Francisella tularensis Catalase Restricts Immune Function by Impairing TRPM2 Channel Activity*

As an innate defense mechanism, macrophages produce reactive oxygen species that weaken pathogens and serve as secondary messengers involved in immune function. The Gram-negative bacterium Francisella tularensis utilizes its antioxidant armature to limit the host immune response, but the mechanism behind this suppression is not defined. Here we establish that F. tularensis limits Ca²⁺ entry in macrophages, thereby limiting actin reorganization and IL-6 production in a redox-dependent fashion. Wild type (live vaccine strain) or catalase-deficient F. tularensis (ΔkatG) show distinct profiles in their H₂O₂ scavenging rates, 1 and 0.015 pm/s, respectively. Murine alveolar macrophages infected with ΔkatG display abnormally high basal intracellular Ca²⁺ concentration that did not increase further in response to H₂O₂. Additionally, ΔkatG-infected macrophages displayed limited Ca²⁺ influx in response to ionomycin, as a result of ionophore H₂O₂ sensitivity.

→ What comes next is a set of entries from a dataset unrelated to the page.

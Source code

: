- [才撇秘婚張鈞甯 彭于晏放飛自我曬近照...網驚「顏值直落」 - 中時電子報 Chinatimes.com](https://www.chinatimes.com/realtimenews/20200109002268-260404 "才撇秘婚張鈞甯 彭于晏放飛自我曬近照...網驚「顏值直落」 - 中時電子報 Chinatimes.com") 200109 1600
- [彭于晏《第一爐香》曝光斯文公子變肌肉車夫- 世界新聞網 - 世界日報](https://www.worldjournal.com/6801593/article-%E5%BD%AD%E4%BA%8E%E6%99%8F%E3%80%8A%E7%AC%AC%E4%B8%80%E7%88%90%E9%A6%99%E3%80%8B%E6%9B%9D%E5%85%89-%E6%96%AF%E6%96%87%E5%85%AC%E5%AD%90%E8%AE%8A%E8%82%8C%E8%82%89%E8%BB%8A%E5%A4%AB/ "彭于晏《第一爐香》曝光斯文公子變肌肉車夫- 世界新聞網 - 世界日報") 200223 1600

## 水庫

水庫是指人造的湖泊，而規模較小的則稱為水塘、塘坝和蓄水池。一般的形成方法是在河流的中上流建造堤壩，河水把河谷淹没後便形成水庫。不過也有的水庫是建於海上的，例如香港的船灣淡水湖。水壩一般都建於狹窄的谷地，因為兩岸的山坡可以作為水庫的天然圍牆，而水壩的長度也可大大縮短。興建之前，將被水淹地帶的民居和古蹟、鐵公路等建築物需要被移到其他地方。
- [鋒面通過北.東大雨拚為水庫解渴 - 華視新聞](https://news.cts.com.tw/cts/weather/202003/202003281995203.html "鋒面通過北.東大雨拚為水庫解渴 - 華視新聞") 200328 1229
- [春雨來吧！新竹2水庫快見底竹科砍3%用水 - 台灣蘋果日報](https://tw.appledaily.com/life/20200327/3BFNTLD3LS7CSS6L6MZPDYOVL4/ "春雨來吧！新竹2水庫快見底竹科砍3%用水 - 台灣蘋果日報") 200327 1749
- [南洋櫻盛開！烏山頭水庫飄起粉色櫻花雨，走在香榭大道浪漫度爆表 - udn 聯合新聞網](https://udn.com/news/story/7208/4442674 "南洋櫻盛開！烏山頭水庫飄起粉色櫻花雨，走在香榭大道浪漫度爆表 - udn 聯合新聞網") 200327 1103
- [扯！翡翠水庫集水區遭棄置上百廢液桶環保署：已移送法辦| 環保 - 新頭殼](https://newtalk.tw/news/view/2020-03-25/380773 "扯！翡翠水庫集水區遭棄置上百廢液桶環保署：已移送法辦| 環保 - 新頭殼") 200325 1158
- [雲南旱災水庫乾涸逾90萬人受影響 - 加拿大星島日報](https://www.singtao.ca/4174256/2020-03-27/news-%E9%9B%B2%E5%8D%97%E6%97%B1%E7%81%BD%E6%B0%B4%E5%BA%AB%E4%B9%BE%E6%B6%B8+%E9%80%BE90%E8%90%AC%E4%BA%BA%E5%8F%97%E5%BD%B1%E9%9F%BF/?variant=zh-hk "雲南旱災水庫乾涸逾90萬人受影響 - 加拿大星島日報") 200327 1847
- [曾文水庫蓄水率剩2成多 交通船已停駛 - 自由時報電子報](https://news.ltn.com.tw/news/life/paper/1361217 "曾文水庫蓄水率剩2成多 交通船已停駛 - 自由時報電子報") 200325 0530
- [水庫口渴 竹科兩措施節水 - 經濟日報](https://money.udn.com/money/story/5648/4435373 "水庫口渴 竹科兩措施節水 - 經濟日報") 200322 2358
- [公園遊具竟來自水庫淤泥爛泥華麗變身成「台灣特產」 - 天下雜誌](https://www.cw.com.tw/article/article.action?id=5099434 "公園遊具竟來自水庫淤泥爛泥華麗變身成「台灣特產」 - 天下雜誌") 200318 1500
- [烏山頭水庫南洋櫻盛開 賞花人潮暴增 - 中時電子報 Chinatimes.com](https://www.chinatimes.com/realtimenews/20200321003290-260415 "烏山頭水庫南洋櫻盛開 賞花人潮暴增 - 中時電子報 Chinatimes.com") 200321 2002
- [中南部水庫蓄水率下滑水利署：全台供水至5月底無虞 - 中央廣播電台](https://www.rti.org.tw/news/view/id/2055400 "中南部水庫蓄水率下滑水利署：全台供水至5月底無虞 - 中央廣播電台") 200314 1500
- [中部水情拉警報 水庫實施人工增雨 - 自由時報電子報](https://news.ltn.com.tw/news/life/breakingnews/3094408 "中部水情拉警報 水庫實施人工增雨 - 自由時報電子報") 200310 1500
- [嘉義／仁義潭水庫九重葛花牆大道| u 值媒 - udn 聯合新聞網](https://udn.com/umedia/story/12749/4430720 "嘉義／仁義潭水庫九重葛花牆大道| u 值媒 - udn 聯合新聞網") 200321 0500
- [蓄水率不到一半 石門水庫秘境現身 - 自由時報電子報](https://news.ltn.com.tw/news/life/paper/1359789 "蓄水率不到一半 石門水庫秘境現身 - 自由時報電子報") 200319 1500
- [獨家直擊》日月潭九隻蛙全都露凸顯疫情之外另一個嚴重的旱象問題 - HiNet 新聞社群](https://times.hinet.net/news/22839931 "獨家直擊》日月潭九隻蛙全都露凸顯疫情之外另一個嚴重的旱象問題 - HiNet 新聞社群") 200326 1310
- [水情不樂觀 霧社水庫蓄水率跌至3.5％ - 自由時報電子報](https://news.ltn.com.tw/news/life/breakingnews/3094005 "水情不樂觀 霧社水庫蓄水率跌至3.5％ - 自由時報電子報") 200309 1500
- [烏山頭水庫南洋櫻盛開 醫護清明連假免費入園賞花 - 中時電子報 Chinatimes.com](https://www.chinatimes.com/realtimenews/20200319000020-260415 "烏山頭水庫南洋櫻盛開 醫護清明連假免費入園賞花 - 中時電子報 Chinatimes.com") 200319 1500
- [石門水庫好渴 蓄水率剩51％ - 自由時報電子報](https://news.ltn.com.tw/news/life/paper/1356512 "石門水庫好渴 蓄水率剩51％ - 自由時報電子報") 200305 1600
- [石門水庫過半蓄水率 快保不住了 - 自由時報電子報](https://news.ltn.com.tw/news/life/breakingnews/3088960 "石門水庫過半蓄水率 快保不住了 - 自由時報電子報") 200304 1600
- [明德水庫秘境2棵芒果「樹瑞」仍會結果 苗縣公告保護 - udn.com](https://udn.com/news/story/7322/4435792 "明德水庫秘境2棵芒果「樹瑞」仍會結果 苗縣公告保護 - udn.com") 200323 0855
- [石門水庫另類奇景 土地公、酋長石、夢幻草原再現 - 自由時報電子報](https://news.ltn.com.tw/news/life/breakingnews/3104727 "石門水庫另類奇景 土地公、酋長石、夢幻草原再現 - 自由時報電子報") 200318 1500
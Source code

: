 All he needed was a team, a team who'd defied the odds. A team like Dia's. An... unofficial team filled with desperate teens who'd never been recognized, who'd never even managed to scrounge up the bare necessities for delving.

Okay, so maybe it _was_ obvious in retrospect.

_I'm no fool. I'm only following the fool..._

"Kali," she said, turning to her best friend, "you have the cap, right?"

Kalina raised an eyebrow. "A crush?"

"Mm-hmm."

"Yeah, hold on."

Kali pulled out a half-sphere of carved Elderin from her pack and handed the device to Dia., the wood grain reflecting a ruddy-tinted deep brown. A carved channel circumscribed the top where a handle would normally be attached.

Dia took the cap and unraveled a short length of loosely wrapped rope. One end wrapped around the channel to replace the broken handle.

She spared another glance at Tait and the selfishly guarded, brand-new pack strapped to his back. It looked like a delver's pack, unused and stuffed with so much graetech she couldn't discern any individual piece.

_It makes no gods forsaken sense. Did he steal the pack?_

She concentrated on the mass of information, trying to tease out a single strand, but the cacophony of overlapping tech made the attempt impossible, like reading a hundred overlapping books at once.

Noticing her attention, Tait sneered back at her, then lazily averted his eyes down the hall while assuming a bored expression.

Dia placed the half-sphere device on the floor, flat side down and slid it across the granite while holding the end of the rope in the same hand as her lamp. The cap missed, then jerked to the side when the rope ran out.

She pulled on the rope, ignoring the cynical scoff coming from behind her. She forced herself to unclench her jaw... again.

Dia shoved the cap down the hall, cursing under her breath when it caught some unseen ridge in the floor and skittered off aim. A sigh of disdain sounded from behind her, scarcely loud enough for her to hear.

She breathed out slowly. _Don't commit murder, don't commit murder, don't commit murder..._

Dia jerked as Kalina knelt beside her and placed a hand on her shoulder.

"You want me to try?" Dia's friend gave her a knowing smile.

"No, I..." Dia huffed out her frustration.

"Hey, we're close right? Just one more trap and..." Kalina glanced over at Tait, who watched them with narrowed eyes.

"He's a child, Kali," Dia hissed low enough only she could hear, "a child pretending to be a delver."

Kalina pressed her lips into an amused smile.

Exogenously added H₂O₂ or H₂O₂ generated by ΔkatG likely oxidizes ionomycin and alters its ability to transport Ca²⁺. Basal increases in cytosolic Ca²⁺ and insensitivity to H₂O₂-mediated Ca²⁺ entry in ΔkatG-infected cells are reversed by the Ca²⁺ channel inhibitors 2-aminoethyl diphenylborinate and SKF-96365. 2-Aminoethyl diphenylborinate but not SKF-96365 abrogated ΔkatG-dependent increases in macrophage actin remodeling and IL-6 secretion, suggesting a role for H₂O₂-mediated Ca²⁺ entry through the transient receptor potential melastatin 2 (TRPM2) channel in macrophages. Indeed, increases in basal Ca²⁺, actin polymerization, and IL-6 production are reversed in TRPM2-null macrophages infected with ΔkatG. Together, our findings provide compelling evidence that F. tularensis catalase restricts reactive oxygen species to temper macrophage TRPM2-mediated Ca²⁺ signaling and limit host immune function.